With World Mental Health Day passing on October 10 (a UN celebration — the UN is sort of like the Catholic Church in that there’s a special day for everything), I got a chance to speak to NGO reps at the UN about the evaluation of psychosocial programs. There was the usual New York psychological crowd (ever suspicious of quantitative evaluation and randomized control trials–RCTs–in particular), some interested development students from Harvard (thanks for the moral support), and a few UN officers in the back. I enjoy a mixed crowd (even one with hostile elements), but somehow I always feel like I have more to say after I leave than when I get there. Lucky for me, I have a blog.
My frustration with psychosocial programs, particularly those set up for refugees, is really two-fold:
(1) they mean just about anything, from building playgrounds to distributing tricyclics
(2) despite this variety, they focus on mental health outcomes as their primary outcome
Now of course these are generalizations, and there are exceptions (IRC sponsors an innovative domestic violence intervention that gives money to battered women and measures battering as its outcome… it seems to work). But still, if you look at the flood of programs that call themselves psychosocial, they talk a big talk (restoring hope, rebuilding communities, making children smile again), and then, if they evaluate their programs, they measure depression symptoms. Or maybe PTSD.
So, what should they be measuring as their outcomes? Well, first of all measurement should be specific to intervention goals (see IRC program mentioned above). This has been done most successfully with counseling interventions: Paul Bolton of Johns Hopkins has run counseling interventions in East Africa (and now Kurdistan), and evaluates them with RCTs and mental health screening tools (Frank Neuner has also done this in Sudanese refugee camps).
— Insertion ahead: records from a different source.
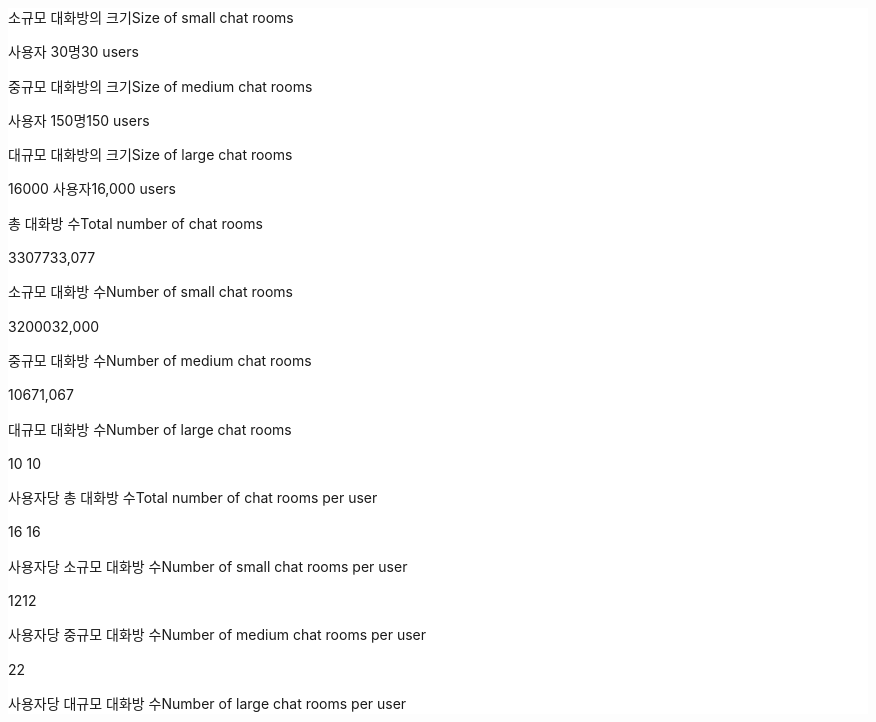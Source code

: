 </tr>
<tr class="odd">
<td><p><span data-ttu-id="f1b58-364">소규모 대화방의 크기</span><span class="sxs-lookup"><span data-stu-id="f1b58-364">Size of small chat rooms</span></span></p></td>
<td><p><span data-ttu-id="f1b58-365">사용자 30명</span><span class="sxs-lookup"><span data-stu-id="f1b58-365">30 users</span></span></p></td>
</tr>
<tr class="even">
<td><p><span data-ttu-id="f1b58-366">중규모 대화방의 크기</span><span class="sxs-lookup"><span data-stu-id="f1b58-366">Size of medium chat rooms</span></span></p></td>
<td><p><span data-ttu-id="f1b58-367">사용자 150명</span><span class="sxs-lookup"><span data-stu-id="f1b58-367">150 users</span></span></p></td>
</tr>
<tr class="odd">
<td><p><span data-ttu-id="f1b58-368">대규모 대화방의 크기</span><span class="sxs-lookup"><span data-stu-id="f1b58-368">Size of large chat rooms</span></span></p></td>
<td><p><span data-ttu-id="f1b58-369">16000 사용자</span><span class="sxs-lookup"><span data-stu-id="f1b58-369">16,000 users</span></span></p></td>
</tr>
<tr class="even">
<td><p><span data-ttu-id="f1b58-370">총 대화방 수</span><span class="sxs-lookup"><span data-stu-id="f1b58-370">Total number of chat rooms</span></span></p></td>
<td><p><span data-ttu-id="f1b58-371">33077</span><span class="sxs-lookup"><span data-stu-id="f1b58-371">33,077</span></span></p></td>
</tr>
<tr class="odd">
<td><p><span data-ttu-id="f1b58-372">소규모 대화방 수</span><span class="sxs-lookup"><span data-stu-id="f1b58-372">Number of small chat rooms</span></span></p></td>
<td><p><span data-ttu-id="f1b58-373">32000</span><span class="sxs-lookup"><span data-stu-id="f1b58-373">32,000</span></span></p></td>
</tr>
<tr class="even">
<td><p><span data-ttu-id="f1b58-374">중규모 대화방 수</span><span class="sxs-lookup"><span data-stu-id="f1b58-374">Number of medium chat rooms</span></span></p></td>
<td><p><span data-ttu-id="f1b58-375">1067</span><span class="sxs-lookup"><span data-stu-id="f1b58-375">1,067</span></span></p></td>
</tr>
<tr class="odd">
<td><p><span data-ttu-id="f1b58-376">대규모 대화방 수</span><span class="sxs-lookup"><span data-stu-id="f1b58-376">Number of large chat rooms</span></span></p></td>
<td><p><span data-ttu-id="f1b58-377">10 </span><span class="sxs-lookup"><span data-stu-id="f1b58-377">10</span></span></p></td>
</tr>
<tr class="even">
<td><p><span data-ttu-id="f1b58-378">사용자당 총 대화방 수</span><span class="sxs-lookup"><span data-stu-id="f1b58-378">Total number of chat rooms per user</span></span></p></td>
<td><p><span data-ttu-id="f1b58-379">16 </span><span class="sxs-lookup"><span data-stu-id="f1b58-379">16</span></span></p></td>
</tr>
<tr class="odd">
<td><p><span data-ttu-id="f1b58-380">사용자당 소규모 대화방 수</span><span class="sxs-lookup"><span data-stu-id="f1b58-380">Number of small chat rooms per user</span></span></p></td>
<td><p><span data-ttu-id="f1b58-381">12</span><span class="sxs-lookup"><span data-stu-id="f1b58-381">12</span></span></p></td>
</tr>
<tr class="even">
<td><p><span data-ttu-id="f1b58-382">사용자당 중규모 대화방 수</span><span class="sxs-lookup"><span data-stu-id="f1b58-382">Number of medium chat rooms per user</span></span></p></td>
<td><p><span data-ttu-id="f1b58-383">2</span><span class="sxs-lookup"><span data-stu-id="f1b58-383">2</span></span></p></td>
</tr>
<tr class="odd">
<td><p><span data-ttu-id="f1b58-384">사용자당 대규모 대화방 수</span><span class="sxs-lookup"><span data-stu-id="f1b58-384">Number of large chat rooms per user</span></span></p></td>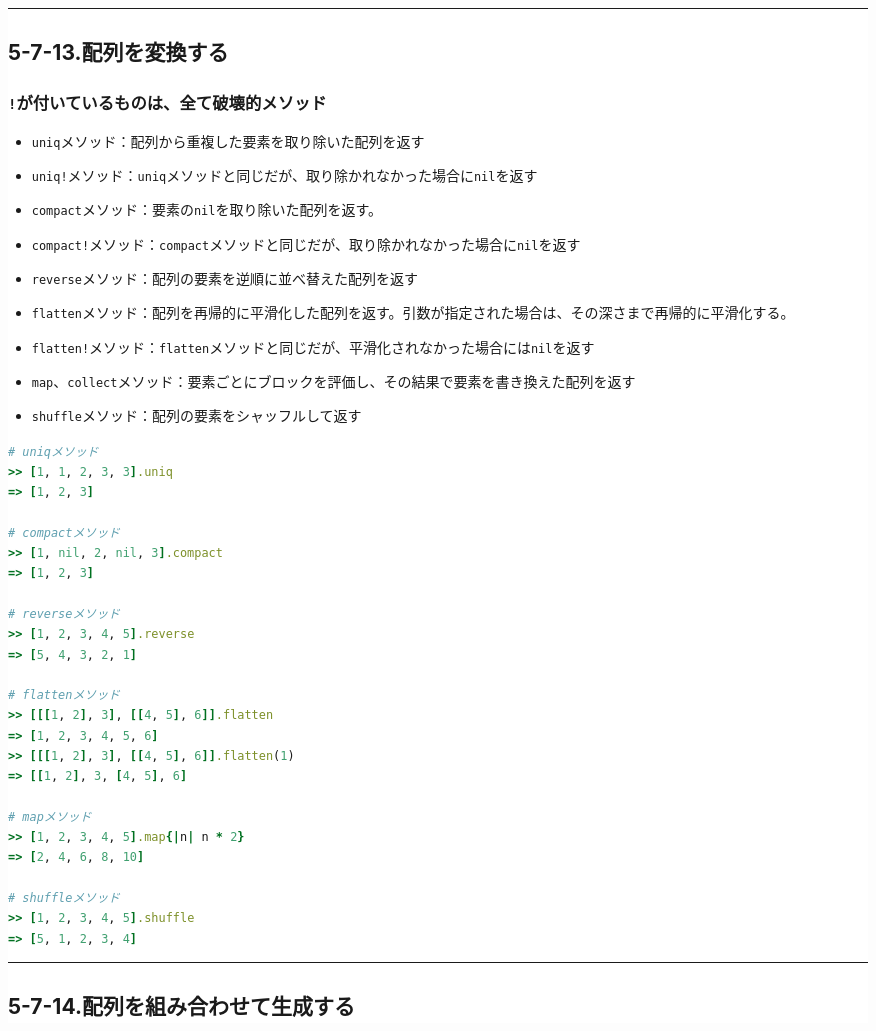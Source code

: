 ***

## 5-7-13.配列を変換する

### `!`が付いているものは、全て破壊的メソッド

* `uniq`メソッド：配列から重複した要素を取り除いた配列を返す

* `uniq!`メソッド：`uniq`メソッドと同じだが、取り除かれなかった場合に`nil`を返す

* `compact`メソッド：要素の`nil`を取り除いた配列を返す。

* `compact!`メソッド：`compact`メソッドと同じだが、取り除かれなかった場合に`nil`を返す

* `reverse`メソッド：配列の要素を逆順に並べ替えた配列を返す

* `flatten`メソッド：配列を再帰的に平滑化した配列を返す。引数が指定された場合は、その深さまで再帰的に平滑化する。

* `flatten!`メソッド：`flatten`メソッドと同じだが、平滑化されなかった場合には`nil`を返す

* `map`、`collect`メソッド：要素ごとにブロックを評価し、その結果で要素を書き換えた配列を返す

* `shuffle`メソッド：配列の要素をシャッフルして返す

```ruby
# uniqメソッド
>> [1, 1, 2, 3, 3].uniq
=> [1, 2, 3]

# compactメソッド
>> [1, nil, 2, nil, 3].compact
=> [1, 2, 3]

# reverseメソッド
>> [1, 2, 3, 4, 5].reverse
=> [5, 4, 3, 2, 1]

# flattenメソッド
>> [[[1, 2], 3], [[4, 5], 6]].flatten
=> [1, 2, 3, 4, 5, 6]
>> [[[1, 2], 3], [[4, 5], 6]].flatten(1)
=> [[1, 2], 3, [4, 5], 6]

# mapメソッド
>> [1, 2, 3, 4, 5].map{|n| n * 2}
=> [2, 4, 6, 8, 10]

# shuffleメソッド
>> [1, 2, 3, 4, 5].shuffle
=> [5, 1, 2, 3, 4]
```

***

## 5-7-14.配列を組み合わせて生成する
But most psychosocial programs claim some sort of higher-level change: rebuilding community, reducing daily stress in camps, etc. For these goals you need to have some approach that looks at community-level assessments, or social-ecological assessments.
The world of social ecological assessment isn’t yet really that developed. The best discussion I can find is in the field of Community Psychology, in which there’s a fair amount of talk about social climate and community organizing as psychological intervention. Perhaps another fruitful angle on social ecology might come through the economic concept of externalities. Ever since Econ 101 my junior year at Columbia, I’ve had a minor obsession with externalities, those things you get (for free) because of someone else’s venture, both things you like and things you don’t like — e.g., hearing Beethoven from your neighbor’s apartment, or acid rain.
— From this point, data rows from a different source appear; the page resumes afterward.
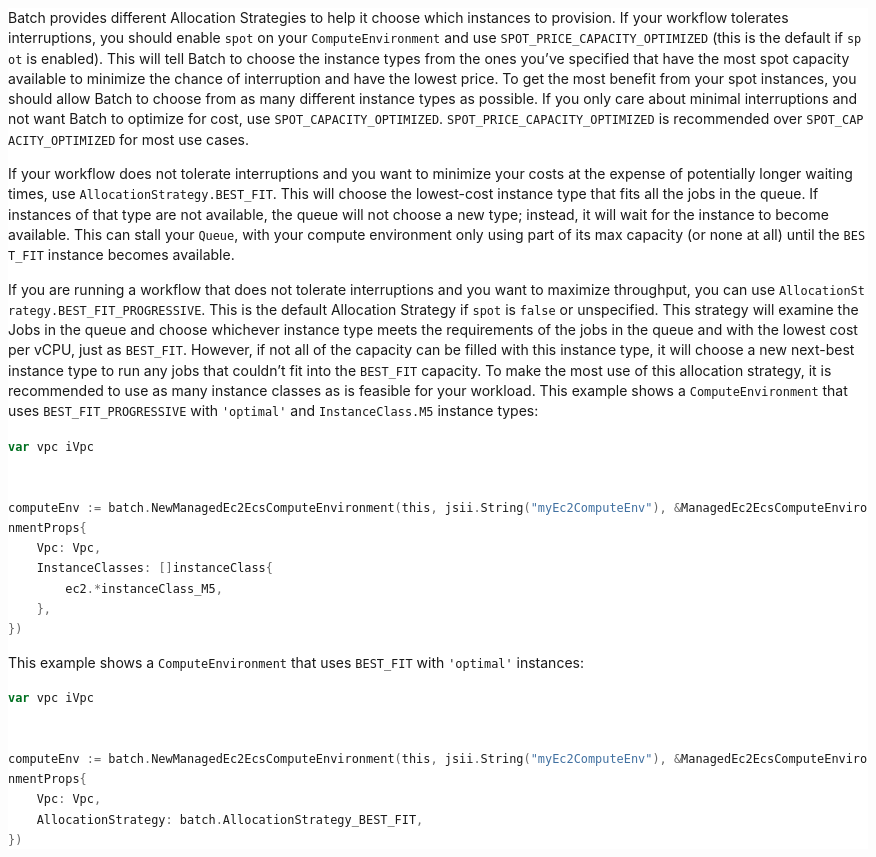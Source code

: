 Batch provides different Allocation Strategies to help it choose which instances to provision.
If your workflow tolerates interruptions, you should enable `spot` on your `ComputeEnvironment`
and use `SPOT_PRICE_CAPACITY_OPTIMIZED` (this is the default if `spot` is enabled).
This will tell Batch to choose the instance types from the ones you’ve specified that have
the most spot capacity available to minimize the chance of interruption and have the lowest price.
To get the most benefit from your spot instances,
you should allow Batch to choose from as many different instance types as possible.
If you only care about minimal interruptions and not want Batch to optimize for cost, use
`SPOT_CAPACITY_OPTIMIZED`. `SPOT_PRICE_CAPACITY_OPTIMIZED` is recommended over `SPOT_CAPACITY_OPTIMIZED`
for most use cases.

If your workflow does not tolerate interruptions and you want to minimize your costs at the expense
of potentially longer waiting times, use `AllocationStrategy.BEST_FIT`.
This will choose the lowest-cost instance type that fits all the jobs in the queue.
If instances of that type are not available,
the queue will not choose a new type; instead, it will wait for the instance to become available.
This can stall your `Queue`, with your compute environment only using part of its max capacity
(or none at all) until the `BEST_FIT` instance becomes available.

If you are running a workflow that does not tolerate interruptions and you want to maximize throughput,
you can use `AllocationStrategy.BEST_FIT_PROGRESSIVE`.
This is the default Allocation Strategy if `spot` is `false` or unspecified.
This strategy will examine the Jobs in the queue and choose whichever instance type meets the requirements
of the jobs in the queue and with the lowest cost per vCPU, just as `BEST_FIT`.
However, if not all of the capacity can be filled with this instance type,
it will choose a new next-best instance type to run any jobs that couldn’t fit into the `BEST_FIT` capacity.
To make the most use of this allocation strategy,
it is recommended to use as many instance classes as is feasible for your workload.
This example shows a `ComputeEnvironment` that uses `BEST_FIT_PROGRESSIVE`
with `'optimal'` and `InstanceClass.M5` instance types:

```go
var vpc iVpc


computeEnv := batch.NewManagedEc2EcsComputeEnvironment(this, jsii.String("myEc2ComputeEnv"), &ManagedEc2EcsComputeEnvironmentProps{
	Vpc: Vpc,
	InstanceClasses: []instanceClass{
		ec2.*instanceClass_M5,
	},
})
```

This example shows a `ComputeEnvironment` that uses `BEST_FIT` with `'optimal'` instances:

```go
var vpc iVpc


computeEnv := batch.NewManagedEc2EcsComputeEnvironment(this, jsii.String("myEc2ComputeEnv"), &ManagedEc2EcsComputeEnvironmentProps{
	Vpc: Vpc,
	AllocationStrategy: batch.AllocationStrategy_BEST_FIT,
})
```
What would psychosocial externalities look like? Well, one program I evaluated in Chad involved hiring refugees to identify those people in their blocks that appeared distressed and refer them for counseling. These guys got together and did much more than that — they became health advocates for at the local health center, they accompanied people to NGOs for material goods, they even started a savings and loan organization amongst themselves. These were not the goals of the psychosocial intervention, but I would bet that these things helped more people’s well-being than the counseling aspect of the program.
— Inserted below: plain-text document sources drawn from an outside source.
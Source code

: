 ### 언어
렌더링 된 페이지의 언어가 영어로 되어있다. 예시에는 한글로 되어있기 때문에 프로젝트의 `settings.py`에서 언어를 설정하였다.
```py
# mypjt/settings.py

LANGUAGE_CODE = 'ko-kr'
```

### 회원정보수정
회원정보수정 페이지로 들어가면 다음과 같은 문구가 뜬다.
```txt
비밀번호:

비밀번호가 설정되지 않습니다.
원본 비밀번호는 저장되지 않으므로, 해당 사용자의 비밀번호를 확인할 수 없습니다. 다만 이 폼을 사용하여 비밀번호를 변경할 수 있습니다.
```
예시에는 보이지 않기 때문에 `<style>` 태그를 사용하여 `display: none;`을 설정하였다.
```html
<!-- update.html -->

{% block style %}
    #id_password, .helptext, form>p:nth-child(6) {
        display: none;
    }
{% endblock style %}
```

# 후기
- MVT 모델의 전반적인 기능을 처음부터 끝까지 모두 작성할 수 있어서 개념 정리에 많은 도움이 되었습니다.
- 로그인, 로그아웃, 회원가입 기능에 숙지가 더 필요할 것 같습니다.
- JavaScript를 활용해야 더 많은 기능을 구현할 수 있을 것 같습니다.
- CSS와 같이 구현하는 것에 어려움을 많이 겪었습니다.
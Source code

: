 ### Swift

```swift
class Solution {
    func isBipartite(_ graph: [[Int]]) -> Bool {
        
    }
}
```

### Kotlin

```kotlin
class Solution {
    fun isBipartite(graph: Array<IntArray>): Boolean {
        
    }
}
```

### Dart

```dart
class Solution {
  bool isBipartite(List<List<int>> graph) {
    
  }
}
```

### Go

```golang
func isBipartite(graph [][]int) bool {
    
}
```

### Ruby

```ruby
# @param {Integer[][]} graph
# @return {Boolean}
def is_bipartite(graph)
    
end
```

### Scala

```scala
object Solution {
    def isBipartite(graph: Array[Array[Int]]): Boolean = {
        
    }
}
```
The funny thing about externalities is that they aren’t really obvious when you set out on your venture. Some (like hearing Beethoven), are perhaps predictable, but many are not. So, when planning psychosocial programs, or at the very least when planning to evaluate them, we should spend some time scenario planning, and then we need to keep our eyes open for those collateral social phenomena that occur because of psychosocial interventions.